PROBLEM DESCRIPTION: Copy exactly, please, the lines of the data from its start through the line containing "proceeds from left".

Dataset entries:
----------

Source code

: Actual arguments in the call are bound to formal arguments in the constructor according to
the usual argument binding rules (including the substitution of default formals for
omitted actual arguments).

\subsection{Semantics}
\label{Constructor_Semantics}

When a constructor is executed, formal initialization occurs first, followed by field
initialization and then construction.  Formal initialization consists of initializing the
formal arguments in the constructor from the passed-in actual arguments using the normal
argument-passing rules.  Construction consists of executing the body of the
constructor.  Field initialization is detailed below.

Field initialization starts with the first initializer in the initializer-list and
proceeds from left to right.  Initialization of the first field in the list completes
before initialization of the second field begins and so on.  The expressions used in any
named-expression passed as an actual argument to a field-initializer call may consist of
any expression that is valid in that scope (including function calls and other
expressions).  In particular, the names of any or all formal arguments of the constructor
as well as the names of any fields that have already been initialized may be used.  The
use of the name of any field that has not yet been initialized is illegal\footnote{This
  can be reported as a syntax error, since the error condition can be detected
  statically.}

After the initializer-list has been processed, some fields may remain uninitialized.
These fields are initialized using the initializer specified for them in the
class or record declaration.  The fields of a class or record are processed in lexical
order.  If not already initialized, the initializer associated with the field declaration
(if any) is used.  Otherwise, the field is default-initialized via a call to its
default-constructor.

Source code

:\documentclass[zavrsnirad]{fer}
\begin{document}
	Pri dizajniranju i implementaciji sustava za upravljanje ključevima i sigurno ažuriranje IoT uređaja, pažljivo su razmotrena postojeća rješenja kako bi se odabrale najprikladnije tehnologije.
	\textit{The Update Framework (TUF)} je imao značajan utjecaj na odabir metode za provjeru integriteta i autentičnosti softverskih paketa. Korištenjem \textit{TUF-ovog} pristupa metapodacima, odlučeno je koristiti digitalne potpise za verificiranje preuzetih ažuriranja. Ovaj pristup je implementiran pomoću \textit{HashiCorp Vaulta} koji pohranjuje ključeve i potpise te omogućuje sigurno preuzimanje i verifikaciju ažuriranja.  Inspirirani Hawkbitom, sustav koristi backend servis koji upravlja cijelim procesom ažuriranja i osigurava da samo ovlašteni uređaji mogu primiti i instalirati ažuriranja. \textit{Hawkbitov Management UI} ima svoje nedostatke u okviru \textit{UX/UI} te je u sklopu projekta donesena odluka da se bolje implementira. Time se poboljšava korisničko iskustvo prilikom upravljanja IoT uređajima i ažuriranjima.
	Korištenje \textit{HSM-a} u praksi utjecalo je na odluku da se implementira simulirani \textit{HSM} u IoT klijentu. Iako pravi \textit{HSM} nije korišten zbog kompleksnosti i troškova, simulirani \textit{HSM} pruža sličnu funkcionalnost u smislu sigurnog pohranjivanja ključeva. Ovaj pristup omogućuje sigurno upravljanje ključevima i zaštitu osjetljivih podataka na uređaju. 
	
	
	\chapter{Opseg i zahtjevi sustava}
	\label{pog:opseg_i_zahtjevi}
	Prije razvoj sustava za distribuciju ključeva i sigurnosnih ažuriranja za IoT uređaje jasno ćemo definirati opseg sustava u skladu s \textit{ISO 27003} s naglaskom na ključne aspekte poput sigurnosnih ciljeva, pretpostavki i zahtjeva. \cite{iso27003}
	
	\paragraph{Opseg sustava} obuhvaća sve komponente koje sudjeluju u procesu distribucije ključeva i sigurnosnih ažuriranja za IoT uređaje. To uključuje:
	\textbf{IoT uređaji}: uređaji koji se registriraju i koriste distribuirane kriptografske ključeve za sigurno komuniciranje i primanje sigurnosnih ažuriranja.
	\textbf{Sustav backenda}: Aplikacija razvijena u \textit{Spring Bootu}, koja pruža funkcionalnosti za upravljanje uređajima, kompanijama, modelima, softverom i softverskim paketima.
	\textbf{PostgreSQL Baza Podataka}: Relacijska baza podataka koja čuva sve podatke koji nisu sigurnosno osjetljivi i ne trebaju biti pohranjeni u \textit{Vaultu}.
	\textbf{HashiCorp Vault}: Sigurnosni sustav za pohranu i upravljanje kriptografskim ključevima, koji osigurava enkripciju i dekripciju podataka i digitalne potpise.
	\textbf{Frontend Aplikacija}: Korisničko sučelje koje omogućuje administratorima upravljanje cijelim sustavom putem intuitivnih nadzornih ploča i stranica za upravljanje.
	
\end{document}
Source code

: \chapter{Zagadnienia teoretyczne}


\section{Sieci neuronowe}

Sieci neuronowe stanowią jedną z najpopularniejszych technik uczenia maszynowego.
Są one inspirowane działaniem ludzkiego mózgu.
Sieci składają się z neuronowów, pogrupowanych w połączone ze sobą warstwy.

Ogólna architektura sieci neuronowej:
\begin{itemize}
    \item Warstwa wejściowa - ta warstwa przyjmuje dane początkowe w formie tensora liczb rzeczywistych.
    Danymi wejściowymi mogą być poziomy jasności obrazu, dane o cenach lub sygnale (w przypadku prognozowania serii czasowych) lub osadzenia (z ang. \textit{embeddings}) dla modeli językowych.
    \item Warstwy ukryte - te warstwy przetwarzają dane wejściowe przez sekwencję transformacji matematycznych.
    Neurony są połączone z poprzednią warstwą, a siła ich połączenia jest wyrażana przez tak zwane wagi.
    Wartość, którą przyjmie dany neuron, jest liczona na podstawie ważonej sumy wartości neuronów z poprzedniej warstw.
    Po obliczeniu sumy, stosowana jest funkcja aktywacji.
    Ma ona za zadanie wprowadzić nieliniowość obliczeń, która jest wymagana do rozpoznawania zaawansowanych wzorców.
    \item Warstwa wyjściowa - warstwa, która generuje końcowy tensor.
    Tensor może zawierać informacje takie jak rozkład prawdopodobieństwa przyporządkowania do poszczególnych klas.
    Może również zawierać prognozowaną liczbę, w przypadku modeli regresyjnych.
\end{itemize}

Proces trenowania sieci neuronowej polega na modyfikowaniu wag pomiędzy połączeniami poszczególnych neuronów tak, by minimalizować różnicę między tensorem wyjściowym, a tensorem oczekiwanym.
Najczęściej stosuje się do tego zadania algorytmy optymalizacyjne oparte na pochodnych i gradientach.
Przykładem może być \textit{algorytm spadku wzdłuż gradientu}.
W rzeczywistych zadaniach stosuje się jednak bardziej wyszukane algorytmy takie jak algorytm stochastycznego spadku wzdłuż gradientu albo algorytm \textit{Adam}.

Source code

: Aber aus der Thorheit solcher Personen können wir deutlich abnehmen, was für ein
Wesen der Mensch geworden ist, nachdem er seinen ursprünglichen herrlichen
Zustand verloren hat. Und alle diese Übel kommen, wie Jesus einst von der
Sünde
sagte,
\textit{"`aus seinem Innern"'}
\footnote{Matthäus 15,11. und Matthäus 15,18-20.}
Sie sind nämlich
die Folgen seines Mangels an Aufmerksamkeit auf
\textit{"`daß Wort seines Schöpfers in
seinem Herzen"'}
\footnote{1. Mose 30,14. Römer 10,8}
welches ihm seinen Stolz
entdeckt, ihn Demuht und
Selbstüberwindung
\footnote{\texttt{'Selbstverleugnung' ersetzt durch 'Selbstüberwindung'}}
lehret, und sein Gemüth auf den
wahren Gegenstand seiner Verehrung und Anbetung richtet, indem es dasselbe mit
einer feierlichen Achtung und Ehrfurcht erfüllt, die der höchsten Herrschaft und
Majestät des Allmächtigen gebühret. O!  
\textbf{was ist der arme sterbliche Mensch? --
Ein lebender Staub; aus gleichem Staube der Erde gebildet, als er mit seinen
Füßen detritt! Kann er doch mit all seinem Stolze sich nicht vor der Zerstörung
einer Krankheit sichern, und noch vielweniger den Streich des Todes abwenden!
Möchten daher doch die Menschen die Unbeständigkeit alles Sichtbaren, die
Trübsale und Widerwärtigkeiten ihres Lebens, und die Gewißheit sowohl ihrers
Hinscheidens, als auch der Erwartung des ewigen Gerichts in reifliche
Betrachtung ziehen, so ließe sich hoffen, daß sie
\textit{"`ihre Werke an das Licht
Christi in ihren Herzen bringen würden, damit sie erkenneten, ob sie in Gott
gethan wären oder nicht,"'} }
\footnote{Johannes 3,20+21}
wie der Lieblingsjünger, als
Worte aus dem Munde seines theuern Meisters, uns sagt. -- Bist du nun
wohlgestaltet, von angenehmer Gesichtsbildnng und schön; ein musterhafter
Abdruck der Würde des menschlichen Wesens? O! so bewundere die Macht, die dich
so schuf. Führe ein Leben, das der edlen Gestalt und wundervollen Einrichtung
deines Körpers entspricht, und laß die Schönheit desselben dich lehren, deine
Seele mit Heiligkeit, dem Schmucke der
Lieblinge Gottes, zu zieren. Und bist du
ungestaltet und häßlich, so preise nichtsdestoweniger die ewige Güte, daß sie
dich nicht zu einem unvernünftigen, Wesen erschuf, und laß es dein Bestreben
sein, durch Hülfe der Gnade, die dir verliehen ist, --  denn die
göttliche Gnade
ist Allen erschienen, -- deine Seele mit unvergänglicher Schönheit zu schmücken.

----------

TASK SOLUTION:
Source code

: Actual arguments in the call are bound to formal arguments in the constructor according to
the usual argument binding rules (including the substitution of default formals for
omitted actual arguments).

\subsection{Semantics}
\label{Constructor_Semantics}

When a constructor is executed, formal initialization occurs first, followed by field
initialization and then construction.  Formal initialization consists of initializing the
formal arguments in the constructor from the passed-in actual arguments using the normal
argument-passing rules.  Construction consists of executing the body of the
constructor.  Field initialization is detailed below.

Field initialization starts with the first initializer in the initializer-list and
proceeds from left to right.  Initialization of the first field in the list completes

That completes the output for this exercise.